1. Build a portfolio
Even small walls or mock-ups help. Paint practice panels, use plywood or large rolls (if walls aren’t available), and photograph everything such as finished work, in-progress shots, even mistakes. Use these to refine your style. Clients often pick muralists who have a recognizable voice. If you paint mostly bold abstracts, or textures, or lettering, lean into what makes your work distinct.
2. Mock-ups and showing possibilities
You don’t always need the wall first. Mock up your design over photos of blank walls (even take photos of buildings in your neighborhood). Use digital tools to show what your work would look like. This helps clients imagine the final result. It also shows you’re thoughtful, prepared, and serious.

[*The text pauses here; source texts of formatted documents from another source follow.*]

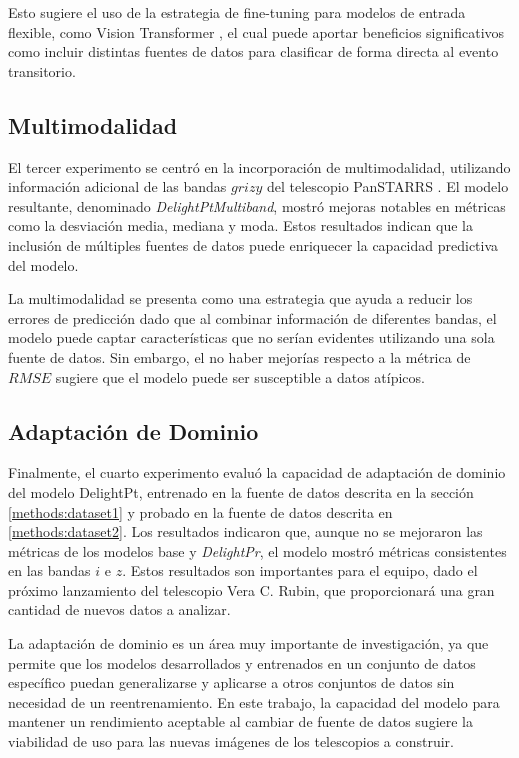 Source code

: \documentclass[../tesis.tex]{subfiles}
\begin{document}
Esto sugiere el uso de la estrategia de fine-tuning para modelos de entrada flexible, como Vision Transformer \cite{ViT}, el cual puede aportar beneficios significativos como incluir distintas fuentes de datos para clasificar de forma directa al evento transitorio.

\subsection{Multimodalidad}
El tercer experimento se centró en la incorporación de multimodalidad, utilizando información adicional de las bandas $grizy$ del telescopio PanSTARRS \cite{panstarrs}. El modelo resultante, denominado \textit{DelightPtMultiband}, mostró mejoras notables en métricas como la desviación media, mediana y moda. Estos resultados indican que la inclusión de múltiples fuentes de datos puede enriquecer la capacidad predictiva del modelo.\par\null\par

La multimodalidad se presenta como una estrategia que ayuda a reducir los errores de predicción dado que al combinar información de diferentes bandas, el modelo puede captar características que no serían evidentes utilizando una sola fuente de datos. Sin embargo, el no haber mejorías respecto a la métrica de $RMSE$ sugiere que el modelo puede ser susceptible a datos atípicos.

\subsection{Adaptación de Dominio}
Finalmente, el cuarto experimento evaluó la capacidad de adaptación de dominio del modelo DelightPt, entrenado en la fuente de datos descrita en la sección \ref{methods:dataset1} y probado en la fuente de datos descrita en \ref{methods:dataset2}. Los resultados indicaron que, aunque no se mejoraron las métricas de los modelos base y \textit{DelightPr}, el modelo mostró métricas consistentes en las bandas $i$ e $z$. Estos resultados son importantes para el equipo, dado el próximo lanzamiento del telescopio Vera C. Rubin, que proporcionará una gran cantidad de nuevos datos a analizar.\par\null\par

La adaptación de dominio es un área muy importante de investigación, ya que permite que los modelos desarrollados y entrenados en un conjunto de datos específico puedan generalizarse y aplicarse a otros conjuntos de datos sin necesidad de un reentrenamiento. En este trabajo, la capacidad del modelo para mantener un rendimiento aceptable al cambiar de fuente de datos sugiere la viabilidad de uso para las nuevas imágenes de los telescopios a construir.
\end{document}
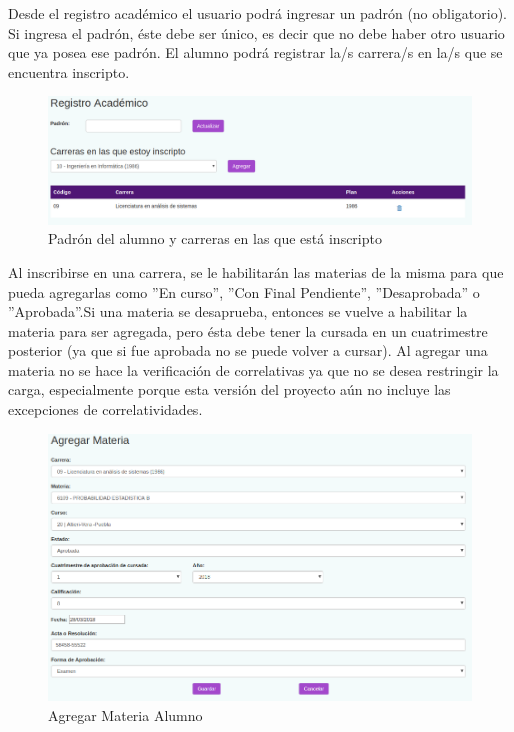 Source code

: \documentclass[a4paper]{article}
\begin{document}
Desde el registro académico el usuario podrá ingresar un padrón (no obligatorio). Si ingresa el padrón, éste debe ser único, es decir que no debe haber otro usuario que ya posea ese padrón.
El alumno podrá registrar la/s carrera/s en la/s que se encuentra inscripto.\newline 

\begin{figure}[H]
\centering
\includegraphics[scale=0.3]{Imagenes/padron_y_carreras.png}\par
\caption{Padrón del alumno y carreras en las que está inscripto}
\end{figure}

Al inscribirse en una carrera, se le habilitarán las materias de la misma para que pueda agregarlas como ''En curso'', ''Con Final Pendiente'', ''Desaprobada'' o ''Aprobada''.Si una materia se desaprueba, entonces se vuelve a habilitar la materia para ser agregada, pero ésta debe tener la cursada en un cuatrimestre posterior (ya que si fue aprobada no se puede volver a cursar).
Al agregar una materia no se hace la verificación de correlativas ya que no se desea restringir la carga, especialmente porque esta versión del proyecto aún no incluye las excepciones de correlatividades.\newline

\begin{figure}[H]
\centering
\includegraphics[scale=0.4]{Imagenes/agregar_materia.png}\par
\caption{Agregar Materia Alumno}
\end{figure}
\end{document}
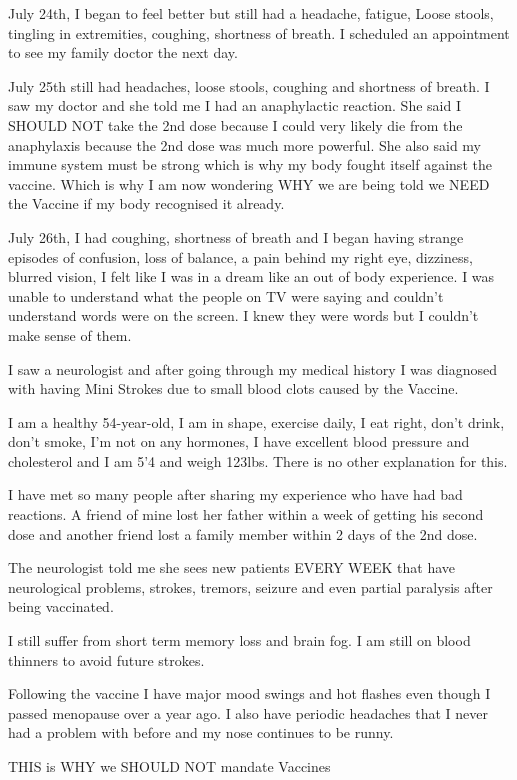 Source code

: {July 24th, I began to feel better but still had a headache, fatigue, Loose
stools, tingling in extremities, coughing, shortness of breath. I scheduled an
appointment to see my family doctor the next day.

July 25th still had headaches, loose stools, coughing and shortness of breath. I
saw my doctor and she told me I had an anaphylactic reaction. She said I SHOULD
NOT take the 2nd dose because I could very likely die from the anaphylaxis
because the 2nd dose was much more powerful. She also said my immune system must
be strong which is why my body fought itself against the vaccine. Which is why I
am now wondering WHY we are being told we NEED the Vaccine if my body recognised
it already.

July 26th, I had coughing, shortness of breath and I began having strange
episodes of confusion, loss of balance, a pain behind my right eye, dizziness,
blurred vision, I felt like I was in a dream like an out of body experience. I
was unable to understand what the people on TV were saying and couldn’t
understand words were on the screen. I knew they were words but I couldn’t make
sense of them.

I saw a neurologist and after going through my medical history I was diagnosed
with having Mini Strokes due to small blood clots caused by the Vaccine.

I am a healthy 54-year-old, I am in shape, exercise daily, I eat right, don’t
drink, don’t smoke, I’m not on any hormones, I have excellent blood pressure and
cholesterol and I am 5’4 and weigh 123lbs. There is no other explanation for
this.

I have met so many people after sharing my experience who have had bad
reactions. A friend of mine lost her father within a week of getting his second
dose and another friend lost a family member within 2 days of the 2nd dose.

The neurologist told me she sees new patients EVERY WEEK that have neurological
problems, strokes, tremors, seizure and even partial paralysis after being
vaccinated.

I still suffer from short term memory loss and brain fog. I am still on blood
thinners to avoid future strokes.

Following the vaccine I have major mood swings and hot flashes even though I
passed menopause over a year ago. I also have periodic headaches that I never
had a problem with before and my nose continues to be runny.

THIS is WHY we SHOULD NOT mandate Vaccines

}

3. Be easy to find and reachable
Make sure people can contact you. Have an email address, phone, or form on your website. On your Instagram/Facebook, make “muralist” a tag in your bio. List location (city, region), so people in your area see you. No vague “will travel for work” without a clear base, it often turns people off. Visibility is key.
4. Network
Many murals come from connections. Talk to local business owners, community center directors, café owners. Let them know you do murals. Sometimes you can get work by simply walking past blank walls and asking if they’d like art there. Also, get involved in mural festivals or public-art projects. Even unpaid or modestly paid ones offer exposure that leads to paid work.
5. Clear pricing, contracts, and professionalism
Clients trust artists who act like businesses. Know your costs (paint, lift/scaffolding, permits, travel, time). Set your fees based on how complex the design is, how many days it will take, materials, etc. Don’t underprice just to get the job. Use contracts. Be timely in replies. Be reliable. That will get referrals and repeat work.
6. Keep showing up and documenting
Even when work is slow, keep creating. Keep posting recent murals, work-in-progress, and process shots. Let people see you at work. Trails of your journey attract clients. Also, collect testimonials. The people who saw your mural in their area, neighbors, business owners. Word-of-mouth is powerful.
7. Outreach and cold pitching
Don’t wait for opportunities to find you. Find blank walls, take photos, pitch your design and idea to the wall owner. Reach out to city arts programs or nonprofits. Sometimes institutions or councils have wall-spaces or public art funding but need artists. Introduce yourself, show sample work, drop mockups, express what you’d bring.
Consistency doesn’t come overnight. It comes from showing up, refining what you do best, making yourself easy to find, charging what you deserve, and treating your mural art like both craft and business. If you keep at it, you’ll see the gigs build up, and reputations strengthen.